4.2 Qualitative assessment

The proposed methodology is qualitatively assessed, through the reconstruction quality (Sects. 4.2.1 for the private real-world PCBA dataset and 4.2.3 for the public MVTEC-AD datasets), and through a Visual Turing Test for the PCBA in Sect. 4.2.2.

4.2.1 PCBA reconstruction quality

Fig. 6
figure 6

(Color online) Two sets of original images (1st column) with the defect highlighted (red frame), reconstructed images (2nd column) with the recovered pixels highlighted (green frame), difference images (3rd column) and patch images (4th column) for 10 different zoomed areas (\(\approx X10\)) of the PCBA dataset (placed in rows). The first row shows anomaly-free areas unlike the four last rows, where a defect is observed. The left set shows component defects, and the right set shows solder defects

A first way to evaluate the anomaly detection method proposed is to visually check how the original defects are recovered. Figure 6 shows several zoomed area examples where PCBA images contain anomalies that are correctly recovered, thanks to the VQGAN implementation. The reconstruction, difference, and abnormal patches estimation images are presented. The left set of images illustrates very small component shifts or absence, and the right set shows slight solder defects. We can see that the defects are correctly recovered (2nd column of each sets), proving the reconstruction efficiency for such complex data. The input data distribution is well followed for normal areas (first row of the figure), yielding low pixel differences (3rd column of each sets) after reconstruction. This statement means that the reconstruction model does not fall into the posterior collapse problem as it was the case in our previous work (Bougaham et al., 2021). The probable cause was a stronger generator that always generated a quasi-identical image for any input image, whatever the latent vector variations. This limitation, which yielded a unique golden sample, is now solved.

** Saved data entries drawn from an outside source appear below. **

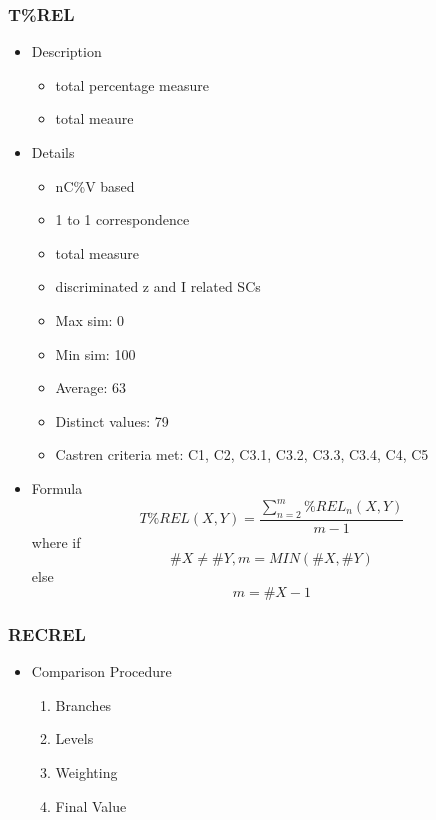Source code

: \documentclass{article}
\begin{document}
\subsubsection{T\%REL}
\label{sec-6-8-2}
\begin{itemize}

\item Description
\label{sec-6-8-2-1}%
\begin{itemize}
\item total percentage measure
\item total meaure
\end{itemize}

\item Details
\label{sec-6-8-2-2}%
\begin{itemize}
\item nC\%V based
\item 1 to 1 correspondence
\item total measure
\item discriminated z and I related SCs
\item Max sim: 0
\item Min sim: 100
\item Average: 63
\item Distinct values: 79
\item Castren criteria met: C1, C2, C3.1, C3.2, C3.3, C3.4, C4, C5
\end{itemize}

\item Formula\\
\label{sec-6-8-2-3}%
$$ T\%REL(X,Y)=\frac{\sum_{n=2}^{m}{\%REL_n\left(X,Y\right)}}{m-1} $$
where
if $$ \#X\neq \#Y, m = MIN(\#X, \#Y)$$ else $$ m = \#X-1  $$
\end{itemize} %
\subsubsection{RECREL}
\label{sec-6-8-3}
\begin{itemize}

\item Comparison Procedure
\label{sec-6-8-3-1}%
\begin{enumerate}
\item Branches
\item Levels
\item Weighting
\item Final Value
\end{enumerate}
\end{itemize} %
\end{document}
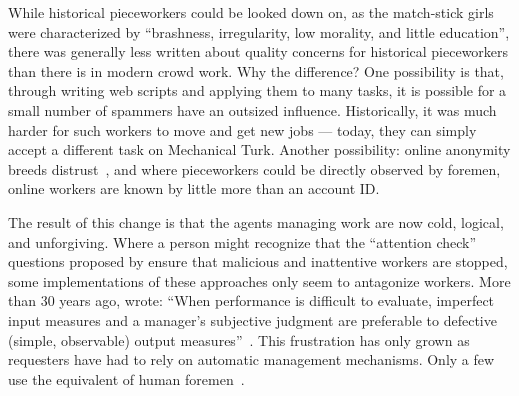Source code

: \documentclass[trackingWork]{subfiles}
\begin{document}
While historical pieceworkers could be looked down on, as the match-stick girls were characterized by ``brashness, irregularity, low morality, and little education'', there was generally less written about quality concerns for historical pieceworkers than there is in modern crowd work. 
Why the difference? 
One possibility is that, through writing web scripts and applying them to many tasks, it is possible for a small number of spammers have an outsized influence.
Historically, it was much harder for such workers to move and get new jobs --- today, they can simply accept a different task on Mechanical Turk.
Another possibility: online anonymity breeds distrust~\cite{friedman2000trust}, and where pieceworkers could be directly observed by foremen, online workers are known by little more than an account ID.




The result of this change is that the agents managing work are now
cold, logical, and unforgiving.
Where a person might recognize that the ``attention check'' questions 
proposed by \citeauthor{le2010ensuring} ensure that malicious and inattentive workers are stopped,
some implementations of these approaches
only seem to antagonize workers.
More than 30 years ago, \citeauthor{10.2307/2555446} wrote:
``When performance is difficult to evaluate,
imperfect input measures and
a manager's subjective judgment are preferable to
defective (simple, observable) output measures''~\cite{10.2307/2555446}.
This frustration has only grown as requesters have had to rely on automatic management mechanisms. Only a few use the equivalent of human foremen~\cite{haas2015argonaut,kulkarni2012mobileworks}.
\end{document}
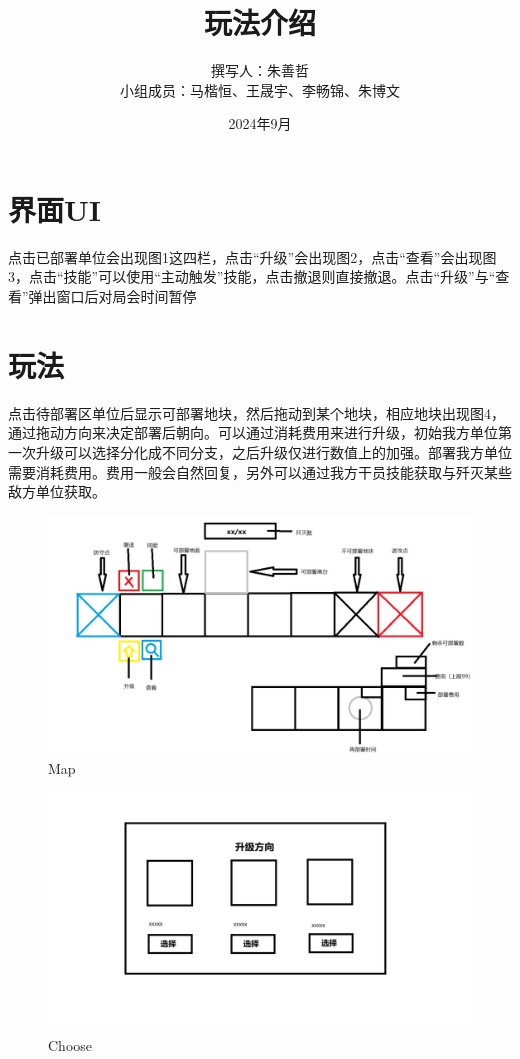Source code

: \documentclass[a4paper,12pt]{article}
\begin{document}
	\title{玩法介绍}
	\author{撰写人：朱善哲\\小组成员：马楷恒、王晟宇、李畅锦、朱博文}
	\date{2024年9月}
	\maketitle
	\section{界面UI}
		
		点击已部署单位会出现图1这四栏，点击“升级”会出现图2，点击“查看”会出现图3，点击“技能”可以使用“主动触发”技能，点击撤退则直接撤退。点击“升级”与“查看”弹出窗口后对局会时间暂停
	\section{玩法}
		点击待部署区单位后显示可部署地块，然后拖动到某个地块，相应地块出现图4，通过拖动方向来决定部署后朝向。可以通过消耗费用来进行升级，初始我方单位第一次升级可以选择分化成不同分支，之后升级仅进行数值上的加强。部署我方单位需要消耗费用。费用一般会自然回复，另外可以通过我方干员技能获取与歼灭某些敌方单位获取。
	\begin{figure}[p]
		\centering
		\includegraphics[width=1\textwidth]{map_intro}
		\caption{Map}
	\end{figure}
	\begin{figure}[p]
		\centering
		\includegraphics[width=1\textwidth]{choose}
		\caption{Choose}
	\end{figure}
\end{document}
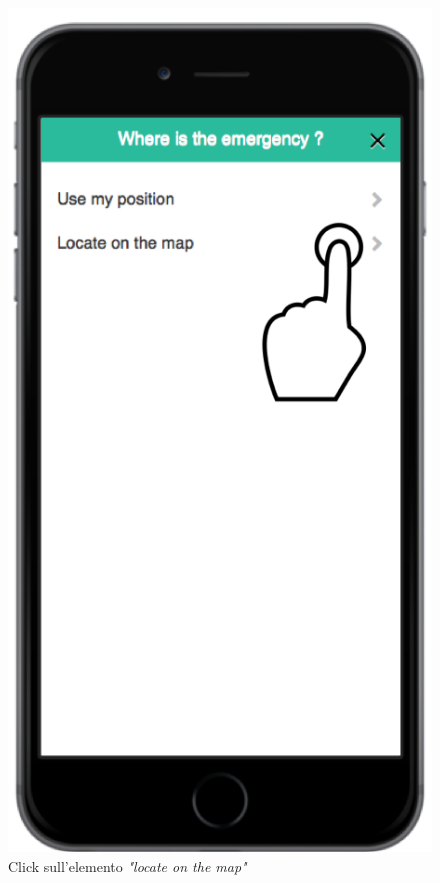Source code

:\begin{itemize}
 \begin{figure}[H]
	\centering
	\includegraphics[scale=1]{interfaccia/sceltamap.png}
	\caption{Click sull'elemento \textit{"locate on the map"} }
	\label{fig:sceltamappa}
\end{figure}


\end{itemize}

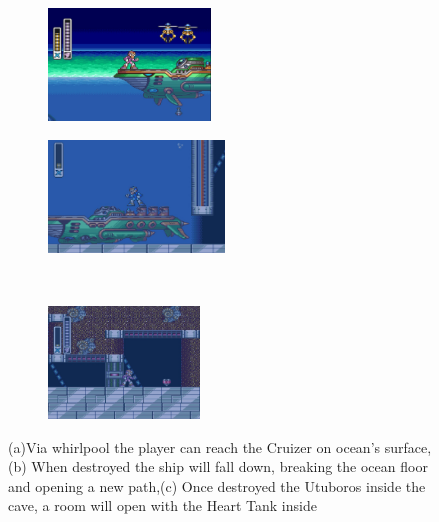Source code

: \begin{figure}[htp]
	\centering
	\begin{subfigure}{0.4\textwidth}
		\centering
		\includegraphics[height=3cm]{figures/X1/Launch_octopus/Octopus_heart_1.jpg}
		\caption{}
	\end{subfigure}
	\begin{subfigure}{0.4\textwidth}
		\centering
		\includegraphics[height=3cm]{figures/X1/Launch_octopus/Octopus_heart_2.jpg}
		\caption{}
	\end{subfigure}\\
	\begin{subfigure}{0.4\textwidth}
		\centering
		\includegraphics[height=3cm]{figures/X1/Launch_octopus/Octopus_heart_3.jpg}
		\caption{}
	\end{subfigure}
	\caption{(a)Via whirlpool the player can reach the Cruizer on ocean's surface,(b) When destroyed the ship will fall down, breaking the ocean floor and opening a new path,(c) Once destroyed the Utuboros inside the cave, a room will open with the Heart Tank inside}
\end{figure}

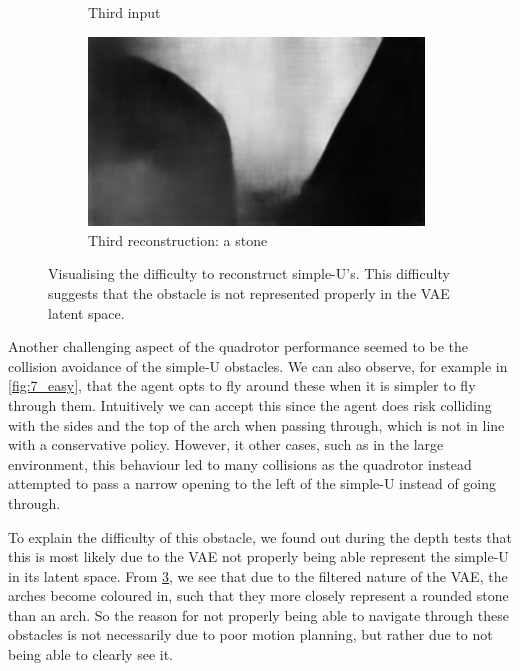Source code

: \begin{figure}[H]
\begin{subfigure}[b]{0.49\textwidth}
        \caption{Third input}
        \label{fig:66_0_a_pre_image}
    \end{subfigure} 
    \hfill
    \begin{subfigure}[b]{0.49\textwidth}
        \centering
        \captionsetup{justification=centering}
        \includegraphics[width=0.98\textwidth]{figures/9_/66_0_c_vae_image.png}
        \caption{Third reconstruction: a stone}
        \label{fig:66_0_c_vae_image}
    \end{subfigure}
    \caption{Visualising the difficulty to reconstruct simple-U's. This difficulty suggests that the obstacle is not represented properly in the VAE latent space.}
    \label{fig:9_noisy_simple_u}
\end{figure}
Another challenging aspect of the quadrotor performance seemed to be the collision avoidance of the simple-U obstacles. We can also observe, for example in \cref{fig:7_easy}, that the agent opts to fly around these when it is simpler to fly through them. Intuitively we can accept this since the agent does risk colliding with the sides and the top of the arch when passing through, which is not in line with a conservative policy. However, it other cases, such as in the large environment, this behaviour led to many collisions as the quadrotor instead attempted to pass a narrow opening to the left of the simple-U instead of going through. 

To explain the difficulty of this obstacle, we found out during the depth tests that this is most likely due to the VAE not properly being able represent the simple-U in its latent space. From \cref{fig:9_noisy_simple_u}, we see that due to the filtered nature of the VAE, the arches become coloured in, such that they more closely represent a rounded stone than an arch. So the reason for not properly being able to navigate through these obstacles is not necessarily due to poor motion planning, but rather due to not being able to clearly see it.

Another step forward is the possibility of reconstructing very small anomalies, thanks to the \(1024 \times 1024\) resolution. The VQGAN architecture makes it possible to consider an entire high-resolution input image at once, instead of patching it with a lower resolution, as it is the case for the f-AnoGAN (Schlegl et al., 2019) method, for instance. Therefore, difficulties of a challenging dataset like the PCBA one (small components in an information-rich global image) in the industrial context (entire image needed to evaluate the method with confidence before going into production) can be overcome.

Fig. 7
figure 7

(Color online) Abnormal patches estimation with (left image) and without (right image) the weighting technique. The abnormal patches estimation (false positives on the left unblurred red-framed area) disappears with this technique, focusing on true positives (right unblurred white framed area). Some parts of the images have been anonymized (material under intellectual property)

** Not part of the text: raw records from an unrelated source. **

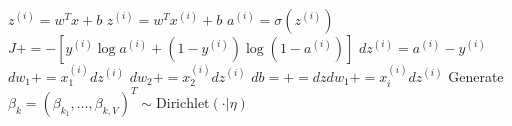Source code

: \documentclass{article}
\begin{document}

\begin{algorithm}
    
  \begin{algorithmic}[1]
        \STATE $z^{(i)} = w^T x + b$
        \STATE $z^{(i)} = w^T x^{(i)} + b$   
        \STATE $a^{(i)} = \sigma(z^{(i)})$ 
        \STATE $J+ = -[y^{(i)} \log a^{(i)} + (1-y^{(i)}) \log(1-a^{(i)})]$   
        \STATE $dz^{(i)} = a^{(i)} - y^{(i)}$ 
        \STATE $dw_1 += x_1^{(i)} dz^{(i)}   $
        \STATE $dw_2 += x_2^{(i)} dz^{(i)}   $
        \STATE $db = += dzdw_1 += x_i^{(i)} dz^{(i)}  $
        \STATE Generate $\beta_k = (\beta_{k_1},\dots,\beta_{k,V})^T \sim \text{Dirichlet}(\cdot\vert\eta)$
      \ENDFOR
  \end{algorithmic}
\end{algorithm}
\end{document}

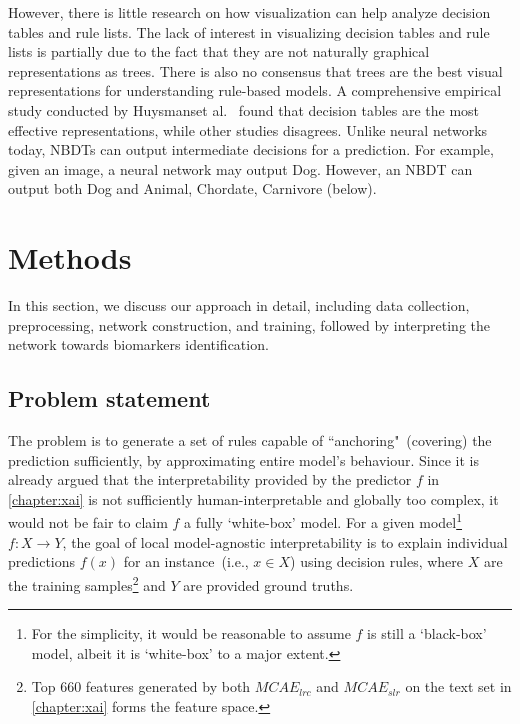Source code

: \hspace*{3.5mm} However, there is little research on how visualization can help analyze decision tables and rule lists. The lack of interest in visualizing decision tables and rule lists is partially due to the fact that they are not naturally graphical representations as trees. There is also no consensus that trees are the best visual representations for understanding rule-based models. A comprehensive empirical study conducted by Huysmanset al.~\cite{mehrabi2019survey} found that decision tables are the most effective representations, while other studies disagrees. 
Unlike neural networks today, NBDTs can output intermediate decisions for a prediction. For example, given an image, a neural network may output Dog. However, an NBDT can output both Dog and Animal, Chordate, Carnivore (below).

\section{Methods} \label{chapter_7:mm}
In this section, we discuss our approach in detail, including data collection, preprocessing, network construction, and training, followed by interpreting the network towards biomarkers identification. 

\subsection{Problem statement}
The problem is to generate a set of rules capable of ``anchoring"~(covering) the prediction sufficiently, by approximating entire model's behaviour. Since it is already argued that the interpretability provided by the predictor ${f}$ in \cref{chapter:xai} is not sufficiently human-interpretable and globally too complex, it would not be fair to claim ${f}$ a fully `white-box' model. For a given model\footnote{For the simplicity, it would be reasonable to assume ${f}$ is  still a `black-box' model, albeit it is `white-box' to a major extent.} ${f}: X \rightarrow Y$, the goal of local model-agnostic interpretability is to explain individual predictions ${f}(x)$ for an instance~(i.e., $x \in X$) using decision rules, where $X$ are the training samples\footnote{Top 660 features generated by both $MCAE_{lrc}$ and $MCAE_{slr}$ on the text set in \cref{chapter:xai} forms the feature space.} and $Y$ are provided ground truths. %

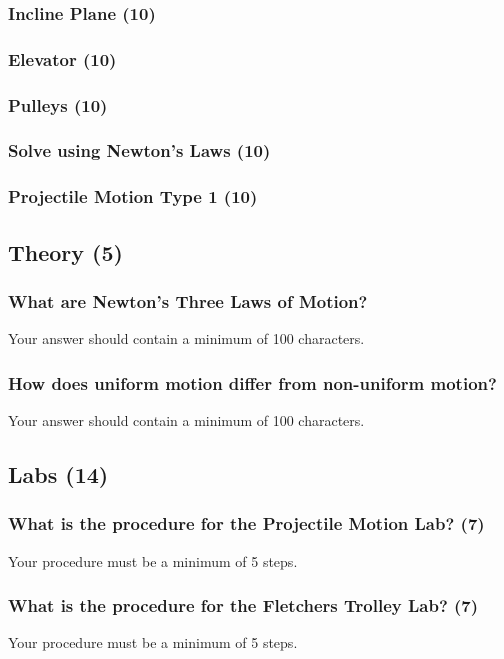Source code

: \documentclass{article}
\begin{document}
\subsubsection{Incline Plane (10)}
\subsubsection{Elevator (10)}
\subsubsection{Pulleys (10)}
\subsubsection{Solve using Newton's Laws (10)}
\subsubsection{Projectile Motion Type 1 (10)}

\subsection{Theory (5)}
\subsubsection{What are Newton's Three Laws of Motion?}
Your answer should contain a minimum of 100 characters.

\subsubsection{How does uniform motion differ from non-uniform motion?}
Your answer should contain a minimum of 100 characters.

\subsection{Labs (14)}
\subsubsection{What is the procedure for the Projectile Motion Lab? (7)}
Your procedure must be a minimum of 5 steps.
\subsubsection{What is the procedure for the Fletchers Trolley Lab? (7)}
Your procedure must be a minimum of 5 steps.\\
\end{document}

Regarding the overall difference images, we can state that some specific zones are always noisy due to the normal variability of the dataset (marking on the components, reflections on large solder pads, details on the 2D serial number barcode that highly change, image by image). However, thanks to the weighting method, these false-positive differences are reduced, letting the GanoDIP-like technique choose the true positives. Figure 7 shows the relevance of this technique, which can only be applied with an adjusted position pre-processing task (here thanks to fiducial reference centering). We can appreciate how the focus on abnormal areas is improved when the weighting technique is applied, selecting the suitable p most different pixels (and thus the right q highest FID patches), by reducing this difference when a high normal variation has been previously observed. This improvement is important when distance metrics will be used for the composite anomaly score (signal noise ratio increased).

Fig. 8
figure 8

(Color online) Zoomed area (\(\approx X10\)) of a normal product image (left-green-framed 1st image) and an abnormal product image (right-red-framed image). One can see in the abnormal image that the input (2nd image) presents a pretty large defect (absence components), reconstructed with artefacts (3rd image) but still well patched (4th image)

Despite these promising observations, some limitations remain. Figure 8 illustrates that for larger anomalies, the reconstruction is not as efficient, showing artifacts in the abnormal set of pixels. We can reasonably think that this comes from the latent representation dimensions, well fitted to deal with smaller details. Indeed, the choice for the codebook entries of 2048 and its dimensionality of 512 is particularly pertinent to catch the very small details in the image (like solder bridges or little component shifts) and the fine texture rendering (the PCBA silk or the solder pads reflects). This leads to difficulties for larger defect reconstructions. However, the artifacts reconstructed present all the same significant differences compared to the original abnormal image, and the GanoDIP-like patch isolation method can still focus on the right area.

The quality reconstruction is a key indicator, but it is not sufficient to estimate the methodology performance. Another indicator is the location correctness of the abnormal estimated patches. The difficulty lies in the fact that all the q patches will compete with each other to reveal the anomaly, and it is useful to notify that the first condition is to get at least one patch on the defect. For this concern, after the test set reconstruction, we observe that all the defects of the PCBA dataset are covered by a patch, which will be used as insightful information for the anomaly score creation.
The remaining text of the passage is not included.